A forte estiagem de 2024 no estado do Amazonas, considerada a mais intensa dos últimos 122 anos, transformou a paisagem ao redor de Manaus, especialmente nas margens do Rio Negro. Do outro lado da Ponte jornalista Phelippe Daou, um extenso campo de grama verde surgiu nas últimas semanas, encantando a população e tornando um “ponto turístico” temporário. O local atraiu visitantes que aproveitaram para registrar fotos e realizar ensaios fotográficos.
Com a baixa do nível do rio, que atingiu a marca histórica de 12,11 metros em 9 de outubro, inicialmente o local revelou um grande banco de areia.

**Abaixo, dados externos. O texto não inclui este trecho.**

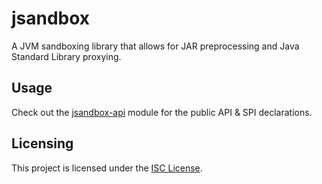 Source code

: # jsandbox

A JVM sandboxing library that allows for JAR preprocessing and Java Standard Library proxying.

## Usage

Check out the [jsandbox-api](./jsandbox-api) module for the public API & SPI declarations.

## Licensing

This project is licensed under the [ISC License](./LICENSE). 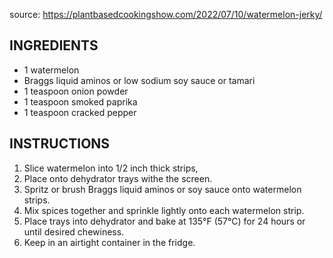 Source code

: source: https://plantbasedcookingshow.com/2022/07/10/watermelon-jerky/

## INGREDIENTS
- 1 watermelon
- Braggs liquid aminos or low sodium soy sauce or tamari
- 1 teaspoon onion powder
- 1 teaspoon smoked paprika
- 1 teaspoon cracked pepper

## INSTRUCTIONS
1. Slice watermelon into 1/2 inch thick strips,
2. Place onto dehydrator trays withe the screen.
3. Spritz or brush Braggs liquid aminos or soy sauce onto watermelon strips.
4. Mix spices together and sprinkle lightly onto each watermelon strip.
5. Place trays into dehydrator and bake at 135°F (57°C) for 24 hours or until desired chewiness.
6. Keep in an airtight container in the fridge.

Porém, com o passar do tempo, uma vegetação densa, composta principalmente por gramíneas, se desenvolveu, formando o vasto campo verde.
O nascimento da grama no leito seco do rio faz parte de um ciclo natural de um ambiente de planície de inundação, diz Leandro Sousa, biólogo e professor da UFPA (Universidade Federal do Pará). "Essa área está sendo colonizada pelas gramíneas que normalmente já crescem nas margens dos rios”.
Durante a cheia, diz o biologo, a fauna e flora terrestre se adaptam ao ambiente alagado. "A fauna migra, as plantas podem suportar o alagamento ou mesmo morrer, dependendo da espécie", conta.
A seca impacta mais de 800 mil pessoas em todo o Amazonas, de acordo com dados da Defesa Civil, e continua trazendo mudanças nas paisagens locais. Nas últimas semanas, o Rio Negro apresentou oscilações, um conhecido como “repiquete”, caracterizado pela subida e descida do nível das águas, o que contribui para a transformação constante do cenário.
Nesta segunda-feira (4), o rio estava a 12,17 metros, apenas seis centímetros acima do nível mais baixo registrado neste ano. A população de Manaus continua visitando a área recém-formada para observar a área de perto, tornando o campo de grama um atrativo inesperado em meio à seca severa.